Converting a stunt parafoil to one liner

by Jan
(London, UK)

Q: Hi, I would like to convert my 1.3 Symphony parafoil to a 1 line kite. It has a really good drag and I want to use it for flying some scientific equipment about 100m up. Anyway - it would surely be easier to operate a laptop with having one line anchored rather than actively flying it.

So I have tried flying the parafoil on its two 30m lines joined together but even if it doesn't turn it still keeps some side velocity and eventually drifts sideways. I have ordered a tail for it but I don't know whether it will solve the problem. Do you have any tips on how to do that?

Maybe later I will invest in a better sled kite but I really like the drag in this one and I am sure it can get my equipment up.

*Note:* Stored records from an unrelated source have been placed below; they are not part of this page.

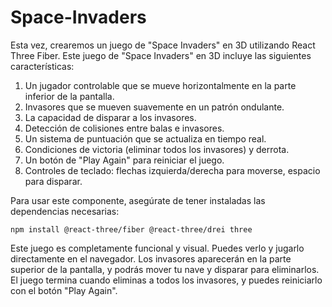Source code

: # Space-Invaders
Esta vez, crearemos un juego de "Space Invaders" en 3D utilizando React Three Fiber.
Este juego de "Space Invaders" en 3D incluye las siguientes características:

1. Un jugador controlable que se mueve horizontalmente en la parte inferior de la pantalla.
2. Invasores que se mueven suavemente en un patrón ondulante.
3. La capacidad de disparar a los invasores.
4. Detección de colisiones entre balas e invasores.
5. Un sistema de puntuación que se actualiza en tiempo real.
6. Condiciones de victoria (eliminar todos los invasores) y derrota.
7. Un botón de "Play Again" para reiniciar el juego.
8. Controles de teclado: flechas izquierda/derecha para moverse, espacio para disparar.


Para usar este componente, asegúrate de tener instaladas las dependencias necesarias:

```shellscript
npm install @react-three/fiber @react-three/drei three
```

Este juego es completamente funcional y visual. Puedes verlo y jugarlo directamente en el navegador. Los invasores aparecerán en la parte superior de la pantalla, y podrás mover tu nave y disparar para eliminarlos. El juego termina cuando eliminas a todos los invasores, y puedes reiniciarlo con el botón "Play Again".
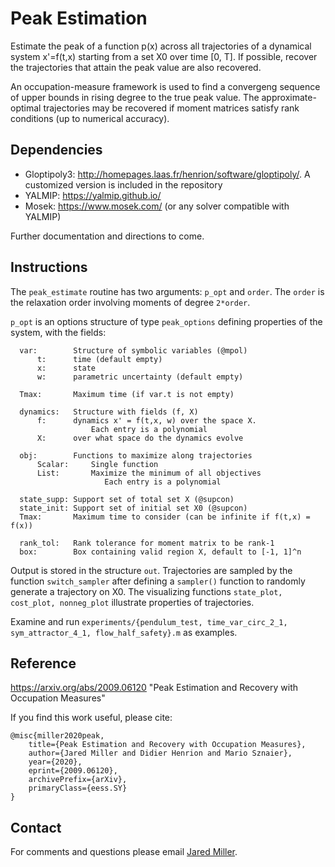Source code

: # Peak Estimation
Estimate the peak of a function p(x) across all trajectories of a dynamical system x'=f(t,x) starting from a set X0 over time \[0, T\]. If possible, recover the trajectories that attain the peak value are also recovered.

An occupation-measure framework is used to find a convergeng sequence of upper bounds in rising degree to the true peak value. The approximate-optimal trajectories may be recovered if moment matrices satisfy rank conditions (up to numerical accuracy).

## Dependencies

- Gloptipoly3: http://homepages.laas.fr/henrion/software/gloptipoly/. A customized version is included in the repository
- YALMIP: https://yalmip.github.io/
- Mosek: https://www.mosek.com/ (or any solver compatible with YALMIP)

Further documentation and directions to come.

## Instructions
The `peak_estimate` routine has two arguments: `p_opt` and `order`. The `order` is the relaxation order involving moments of degree `2*order`. 

`p_opt` is an options structure of type `peak_options` defining properties of the system, with the fields:
```
  var:        Structure of symbolic variables (@mpol)
      t:      time (default empty)
      x:      state
      w:      parametric uncertainty (default empty)

  Tmax:       Maximum time (if var.t is not empty)

  dynamics:   Structure with fields (f, X)
      f:      dynamics x' = f(t,x, w) over the space X.
                  Each entry is a polynomial                
      X:      over what space do the dynamics evolve

  obj:        Functions to maximize along trajectories
      Scalar:     Single function
      List:       Maximize the minimum of all objectives
                     Each entry is a polynomial       
  
  state_supp: Support set of total set X (@supcon)
  state_init: Support set of initial set X0 (@supcon)
  Tmax:       Maximum time to consider (can be infinite if f(t,x) = f(x))
      
  rank_tol:   Rank tolerance for moment matrix to be rank-1
  box:        Box containing valid region X, default to [-1, 1]^n
```

Output is stored in the structure `out`. Trajectories are sampled by the function `switch_sampler` after defining a `sampler()` function to randomly generate a trajectory on X0. The visualizing functions `state_plot, cost_plot, nonneg_plot` illustrate properties of trajectories.

Examine and run `experiments/{pendulum_test, time_var_circ_2_1, sym_attractor_4_1, flow_half_safety}.m` as examples.

## Reference
https://arxiv.org/abs/2009.06120 "Peak Estimation and Recovery with Occupation Measures"

If you find this work useful, please cite:

```
@misc{miller2020peak,
    title={Peak Estimation and Recovery with Occupation Measures},
    author={Jared Miller and Didier Henrion and Mario Sznaier},
    year={2020},
    eprint={2009.06120},
    archivePrefix={arXiv},
    primaryClass={eess.SY}
}
```

## Contact
For comments and questions please email [Jared Miller](mailto:miller.jare@northeastern.edu?Subject=CDCS).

A: Firstly. I'll mention that my Making Dowel Kites e-book does have a couple of big Sled designs. Both of these are hard pullers in their respective wind ranges. The 2.4m tall Multi-Dowel Sled suits Light to Gentle winds. Any more than that and it will try to pull you off your feet! The Fresh Wind Sled, as the name implies, particularly suits the Fresh wind range but gets airborne at the low end of Gentle (around 12kph). Versatile, although twin drogues are required. I have used both these kites extensively for KAP (Kite Aerial Photography). The bigger kite does like the cradle attached at least 30m from the bridle though.

Back to your specific problem... I have seen others struggle with getting soft sport kites to fly on one line. But it can be done. While developing the MBK Parachute, I discovered that the radius of curvature is the big factor which affects stability. So...

Although I haven't actually converted a soft 2-liner to single-line myself, I strongly suspect that all you have to do is join the lines further up towards the kite. Or you could even bring the left and right sides of the bridle togather and try that on a single line. If that fails, you need to pull even more span-wise curvature into the canopy. Consider putting little loop knots into some of the bridle lines until the canopy starts to look more like a C-kite in flight. It's the side-area behind the towing point that weather-cocks the kite into wind.

I would love to know how you went. Just use the Comments feature Others with the same issue will be appreciative!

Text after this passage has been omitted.